A solar fan can actively draw more air to your attic than a turbine. A solar fan is not dependent on the wind and, in fact, has a more powerful motor, so it keeps the attic temperature regulated regardless of wind conditions. Turbine fans use only the wind that blows to the outside to turn. These fans are usually installed along or near the peak of the roof, which is called a ridge.
Turbine fans have angled slots cut into a capped cylinder, which create a continuous fan blade. The wind turns the fan blades, causing air movement in the attic as the air exits through the turbine and is replaced by outside air. Turbine fans have no more power than wind, so when the wind doesn't blow, the turbine doesn't turn. The benefits of turbine ventilation include its lower installation cost and the active nature of the ventilation it provides.
However, because the turbine depends on the wind, it is much less effective at ventilating the roof when there is no breeze. However, when the wind blows, a turbine can move large amounts of air. In fact, the turbine can move more air when there is a constant breeze than any other type of ventilation. Because the turbines protrude noticeably above the roof line, they are quite visible.
If the presence of a turbine were considered a nuisance, another type of ventilation might be more appropriate. Eventually, turbines can get noisy as they age, as rust can cause them to whistle, squeal and groan in a strong breeze. Compared to the main alternative vents, this type of ventilation is considerably easier to install, which means that the installation is less disruptive and more economical than ridge vents. There are also no electrical components in the ventilation of a turbine, since they are powered directly by the wind.

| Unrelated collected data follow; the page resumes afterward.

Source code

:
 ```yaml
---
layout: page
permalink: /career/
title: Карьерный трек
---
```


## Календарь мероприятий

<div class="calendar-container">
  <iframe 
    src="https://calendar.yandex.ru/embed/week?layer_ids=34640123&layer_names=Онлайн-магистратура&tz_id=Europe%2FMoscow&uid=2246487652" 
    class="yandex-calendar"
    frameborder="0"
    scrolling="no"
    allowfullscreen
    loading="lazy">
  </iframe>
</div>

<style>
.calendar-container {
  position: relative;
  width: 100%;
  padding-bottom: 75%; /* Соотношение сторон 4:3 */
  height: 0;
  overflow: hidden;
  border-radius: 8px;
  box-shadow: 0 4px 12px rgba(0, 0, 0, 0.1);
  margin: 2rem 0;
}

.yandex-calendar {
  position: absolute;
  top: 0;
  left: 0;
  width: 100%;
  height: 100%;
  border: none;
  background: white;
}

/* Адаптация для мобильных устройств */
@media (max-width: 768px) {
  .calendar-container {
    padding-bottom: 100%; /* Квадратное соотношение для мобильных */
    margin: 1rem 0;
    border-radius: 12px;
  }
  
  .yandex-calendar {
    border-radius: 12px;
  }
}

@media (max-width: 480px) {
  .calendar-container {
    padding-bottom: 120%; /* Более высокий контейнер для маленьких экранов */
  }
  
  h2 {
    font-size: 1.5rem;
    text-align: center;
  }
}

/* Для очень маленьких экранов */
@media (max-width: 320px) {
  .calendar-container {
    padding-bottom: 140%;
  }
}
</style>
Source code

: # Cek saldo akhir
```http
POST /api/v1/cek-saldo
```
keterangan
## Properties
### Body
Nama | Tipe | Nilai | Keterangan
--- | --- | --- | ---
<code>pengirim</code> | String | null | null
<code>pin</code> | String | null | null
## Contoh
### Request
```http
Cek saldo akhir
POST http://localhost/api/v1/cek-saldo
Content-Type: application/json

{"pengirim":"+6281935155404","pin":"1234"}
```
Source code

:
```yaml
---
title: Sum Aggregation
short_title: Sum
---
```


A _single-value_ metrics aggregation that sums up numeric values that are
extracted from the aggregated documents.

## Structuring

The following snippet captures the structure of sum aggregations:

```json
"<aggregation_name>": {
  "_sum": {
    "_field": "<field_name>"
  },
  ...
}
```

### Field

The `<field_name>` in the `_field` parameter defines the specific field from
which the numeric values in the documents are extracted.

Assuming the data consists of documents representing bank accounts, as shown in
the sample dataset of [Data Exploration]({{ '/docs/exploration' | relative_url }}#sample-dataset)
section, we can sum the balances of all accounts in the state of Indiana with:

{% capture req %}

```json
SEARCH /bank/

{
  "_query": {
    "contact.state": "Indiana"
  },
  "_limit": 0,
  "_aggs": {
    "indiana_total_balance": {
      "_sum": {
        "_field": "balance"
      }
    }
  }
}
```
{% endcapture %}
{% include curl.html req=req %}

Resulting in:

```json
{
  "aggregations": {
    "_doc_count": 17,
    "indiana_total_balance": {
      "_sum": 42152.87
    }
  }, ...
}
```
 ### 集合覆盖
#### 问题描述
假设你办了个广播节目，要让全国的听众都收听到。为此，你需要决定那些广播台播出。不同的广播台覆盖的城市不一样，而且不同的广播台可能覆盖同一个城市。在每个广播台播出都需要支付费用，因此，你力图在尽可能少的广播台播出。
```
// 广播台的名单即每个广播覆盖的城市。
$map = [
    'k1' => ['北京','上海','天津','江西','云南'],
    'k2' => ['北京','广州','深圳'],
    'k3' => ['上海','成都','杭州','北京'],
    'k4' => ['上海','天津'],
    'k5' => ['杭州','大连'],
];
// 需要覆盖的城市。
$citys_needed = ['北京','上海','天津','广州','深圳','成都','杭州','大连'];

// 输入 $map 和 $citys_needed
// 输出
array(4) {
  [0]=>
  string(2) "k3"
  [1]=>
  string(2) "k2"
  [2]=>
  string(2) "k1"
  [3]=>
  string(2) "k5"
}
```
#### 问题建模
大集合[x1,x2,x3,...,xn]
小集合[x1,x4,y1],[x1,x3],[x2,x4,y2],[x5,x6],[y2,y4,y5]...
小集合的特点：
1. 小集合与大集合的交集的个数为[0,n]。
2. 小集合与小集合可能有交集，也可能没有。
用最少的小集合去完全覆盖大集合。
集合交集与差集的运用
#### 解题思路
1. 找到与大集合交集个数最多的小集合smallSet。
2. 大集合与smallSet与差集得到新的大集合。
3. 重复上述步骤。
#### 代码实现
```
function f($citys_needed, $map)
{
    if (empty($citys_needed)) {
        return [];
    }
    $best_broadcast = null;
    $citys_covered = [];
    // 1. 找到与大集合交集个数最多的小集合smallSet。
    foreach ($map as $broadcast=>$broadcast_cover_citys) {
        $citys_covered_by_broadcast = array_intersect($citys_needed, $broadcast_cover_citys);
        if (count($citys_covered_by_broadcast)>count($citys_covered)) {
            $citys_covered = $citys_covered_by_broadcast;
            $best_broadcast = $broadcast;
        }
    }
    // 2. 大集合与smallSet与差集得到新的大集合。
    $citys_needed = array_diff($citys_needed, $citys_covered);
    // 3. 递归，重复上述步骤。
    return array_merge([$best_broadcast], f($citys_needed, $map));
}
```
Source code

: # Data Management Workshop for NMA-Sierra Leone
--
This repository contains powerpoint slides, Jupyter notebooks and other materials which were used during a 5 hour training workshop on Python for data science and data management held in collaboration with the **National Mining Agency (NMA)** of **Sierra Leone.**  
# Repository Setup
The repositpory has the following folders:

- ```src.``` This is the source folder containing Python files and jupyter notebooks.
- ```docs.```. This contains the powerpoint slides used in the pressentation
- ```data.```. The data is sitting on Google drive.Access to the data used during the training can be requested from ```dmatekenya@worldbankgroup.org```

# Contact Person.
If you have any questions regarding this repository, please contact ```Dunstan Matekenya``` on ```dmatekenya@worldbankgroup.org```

This means you won't need a qualified electrician to come in to wire the vents once they're installed, giving them an edge over alternatives like ventilation grilles when it comes to installation. Under the right conditions, a swirl can move considerably more air than a vent. A turbine vent will spin even with a small wind that sucks air out of the attic. The stronger the wind, the more powerful your ventilation will be.
Since the warmer air in your attic rises upwards, thermodynamics drive you to vent from the attic at the highest point, which is the ridge. Because proper ventilation of your attic is critical to energy efficiency and roof integrity, it's worth deliberating on the right choice of attic ventilation. Because the warmer attic air will be closer to your roof surface, the turbine can draw the warmer air out of the attic space with the help of the breeze.